Arrays are dynamic in nature so their total number of elements can change. To find out the number of items in an array, use the field length:

let A = new Array(555);
console.log(A.length); // -> 555

Push and pop

  1. push: Add an element at the end (length increases by one).

    let a = [];
    a.push(1);
    a.push(2);
    console.log(a.length);
    
  2. pop: Remove an element from the end and return it (length decreases by one).

    let a = ['x', 'y', 'z'];
    let last = a.pop();
    console.log(a.length); // -> 2
    console.log(last); // -> z
    
  3. unshift: Add an element at the beginning (length increases by one).

    let a = [3, 4];
    a.unshift(2);
    a.unshift(1);
    console.log(a); // -> [1, 2, 3, 4]
    
  4. shift: Remove an element from the beginning (length decrease by one).

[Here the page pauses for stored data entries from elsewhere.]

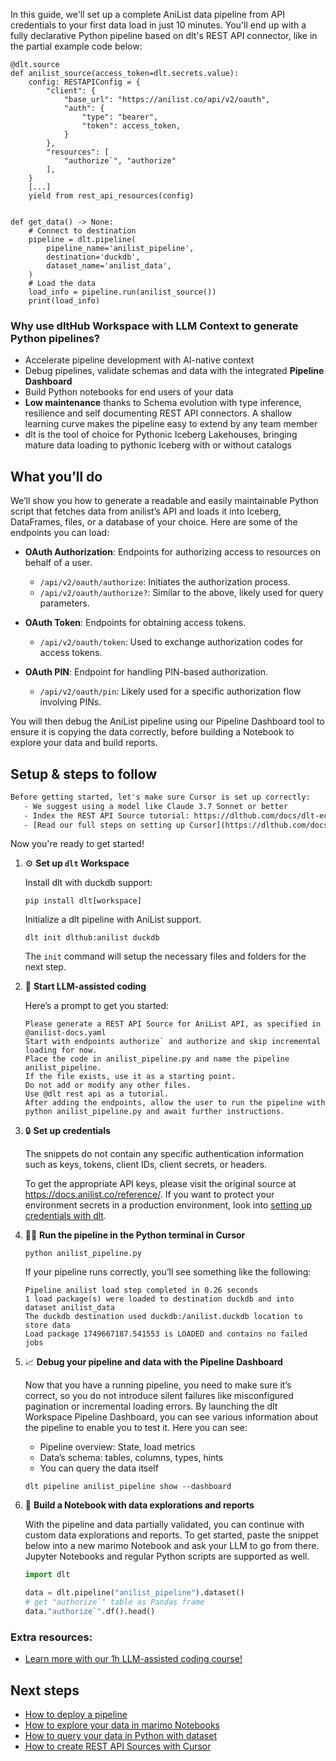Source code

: In this guide, we'll set up a complete AniList data pipeline from API credentials to your first data load in just 10 minutes. You'll end up with a fully declarative Python pipeline based on dlt's REST API connector, like in the partial example code below:

```python-outcome
@dlt.source
def anilist_source(access_token=dlt.secrets.value):
    config: RESTAPIConfig = {
        "client": {
            "base_url": "https://anilist.co/api/v2/oauth",
            "auth": {
                "type": "bearer",
                "token": access_token,
            }
        },
        "resources": [
            "authorize`", "authorize"
        ],
    }
    [...]
    yield from rest_api_resources(config)


def get_data() -> None:
    # Connect to destination
    pipeline = dlt.pipeline(
        pipeline_name='anilist_pipeline',
        destination='duckdb',
        dataset_name='anilist_data', 
    )
    # Load the data
    load_info = pipeline.run(anilist_source())
    print(load_info) 
```

### Why use dltHub Workspace with LLM Context to generate Python pipelines?

- Accelerate pipeline development with AI-native context
- Debug pipelines, validate schemas and data with the integrated **Pipeline Dashboard**
- Build Python notebooks for end users of your data
- **Low maintenance** thanks to Schema evolution with type inference, resilience and self documenting REST API connectors. A shallow learning curve makes the pipeline easy to extend by any team member
- dlt is the tool of choice for Pythonic Iceberg Lakehouses, bringing mature data loading to pythonic Iceberg with or without catalogs

## What you’ll do

We’ll show you how to generate a readable and easily maintainable Python script that fetches data from anilist’s API and loads it into Iceberg, DataFrames, files, or a database of your choice. Here are some of the endpoints you can load:

- **OAuth Authorization**: Endpoints for authorizing access to resources on behalf of a user.
  - `/api/v2/oauth/authorize`: Initiates the authorization process.
  - `/api/v2/oauth/authorize?`: Similar to the above, likely used for query parameters.
  
- **OAuth Token**: Endpoints for obtaining access tokens.
  - `/api/v2/oauth/token`: Used to exchange authorization codes for access tokens.
  
- **OAuth PIN**: Endpoint for handling PIN-based authorization.
  - `/api/v2/oauth/pin`: Likely used for a specific authorization flow involving PINs.

You will then debug the AniList pipeline using our Pipeline Dashboard tool to ensure it is copying the data correctly, before building a Notebook to explore your data and build reports.

## Setup & steps to follow

```default
Before getting started, let's make sure Cursor is set up correctly:
   - We suggest using a model like Claude 3.7 Sonnet or better
   - Index the REST API Source tutorial: https://dlthub.com/docs/dlt-ecosystem/verified-sources/rest_api/ and add it to context as **@dlt rest api**
   - [Read our full steps on setting up Cursor](https://dlthub.com/docs/dlt-ecosystem/llm-tooling/cursor-restapi#23-configuring-cursor-with-documentation)
```

Now you're ready to get started!

1. ⚙️ **Set up `dlt` Workspace**
    
    Install dlt with duckdb support:
    ```shell
    pip install dlt[workspace]
    ```

    Initialize a dlt pipeline with AniList support.
    ```shell
    dlt init dlthub:anilist duckdb
    ```

    The `init` command will setup the necessary files and folders for the next step.
    
2. 🤠 **Start LLM-assisted coding**
    
    Here’s a prompt to get you started:
    
    ```prompt
    Please generate a REST API Source for AniList API, as specified in @anilist-docs.yaml 
    Start with endpoints authorize` and authorize and skip incremental loading for now. 
    Place the code in anilist_pipeline.py and name the pipeline anilist_pipeline. 
    If the file exists, use it as a starting point. 
    Do not add or modify any other files. 
    Use @dlt rest api as a tutorial. 
    After adding the endpoints, allow the user to run the pipeline with python anilist_pipeline.py and await further instructions.
    ```

    
3. 🔒 **Set up credentials** 
    
    The snippets do not contain any specific authentication information such as keys, tokens, client IDs, client secrets, or headers.
    
    To get the appropriate API keys, please visit the original source at https://docs.anilist.co/reference/.
    If you want to protect your environment secrets in a production environment, look into [setting up credentials with dlt](https://dlthub.com/docs/walkthroughs/add_credentials).
    
4. 🏃‍♀️ **Run the pipeline in the Python terminal in Cursor**
    
    ```shell
    python anilist_pipeline.py
    ```
    
    If your pipeline runs correctly, you’ll see something like the following:
    
    ```shell
    Pipeline anilist load step completed in 0.26 seconds
    1 load package(s) were loaded to destination duckdb and into dataset anilist_data
    The duckdb destination used duckdb:/anilist.duckdb location to store data
    Load package 1749667187.541553 is LOADED and contains no failed jobs
    ```
    
5. 📈 **Debug your pipeline and data with the Pipeline Dashboard**

    Now that you have a running pipeline, you need to make sure it’s correct, so you do not introduce silent failures like misconfigured pagination or incremental loading errors. By launching the dlt Workspace Pipeline Dashboard, you can see various information about the pipeline to enable you to test it. Here you can see:
    - Pipeline overview: State, load metrics
    - Data’s schema: tables, columns, types, hints
    - You can query the data itself
    
    ```shell
    dlt pipeline anilist_pipeline show --dashboard
    ```
    
6. 🐍 **Build a Notebook with data explorations and reports**

    With the pipeline and data partially validated, you can continue with custom data explorations and reports. To get started, paste the snippet below into a new marimo Notebook and ask your LLM to go from there. Jupyter Notebooks and regular Python scripts are supported as well.

    
    ```python
    import dlt

   data = dlt.pipeline("anilist_pipeline").dataset()
   # get "authorize`" table as Pandas frame
   data."authorize`".df().head()
    ```

### Extra resources:

- [Learn more with our 1h LLM-assisted coding course!](https://www.youtube.com/watch?v=GGid70rnJuM)

## Next steps

- [How to deploy a pipeline](https://dlthub.com/docs/walkthroughs/deploy-a-pipeline)
- [How to explore your data in marimo Notebooks](https://dlthub.com/docs/general-usage/dataset-access/marimo)
- [How to query your data in Python with dataset](https://dlthub.com/docs/general-usage/dataset-access/dataset)
- [How to create REST API Sources with Cursor](https://dlthub.com/docs/dlt-ecosystem/llm-tooling/cursor-restapi)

    let a = [false, true, true];
    let x = a.shift();
    console.log(a); // -> [true, true]
    console.log(x); // -> false
    

Array.isArray

The typeof operator returns "object" for arrays (!!):

console.log(typeof [1, 2, 3]); // 'object'

How can we distinguish between them?

The special function Array.isArray really checks if a value is an array or not.

Array.isArray('[]'); // -> false
Array.isArray(null); // -> false
Array.isArray({}); // -> false
Array.isArray([1, 2, 3]); // -> true  <-

For-of

When we don't need indices, we can iterate an array with a special for of which is much easier to write than the normal for with an number variable i:

let sum: number = 0;
for (const value of [1, 2, 3, 4, 5]) {
  sum += value;
}
console.log('Total:', sum);

It is easy to confuse this loop with the for-in one (since many other programming languages use for-in for arrays, even), so be careful! Luckily, Typescript usually catches this error.

Array methods

  1. slice(begin, end): obtain a new array which is a copy of a section of the original.

    let words = ['To', 'be', 'or', 'not', 'to', 'be'];
    console.log(words.slice(2, 4)); // ['or', 'not']
    

    slice(begin) sets the end at the end of the array and slice() returns the whole array (good for copying!).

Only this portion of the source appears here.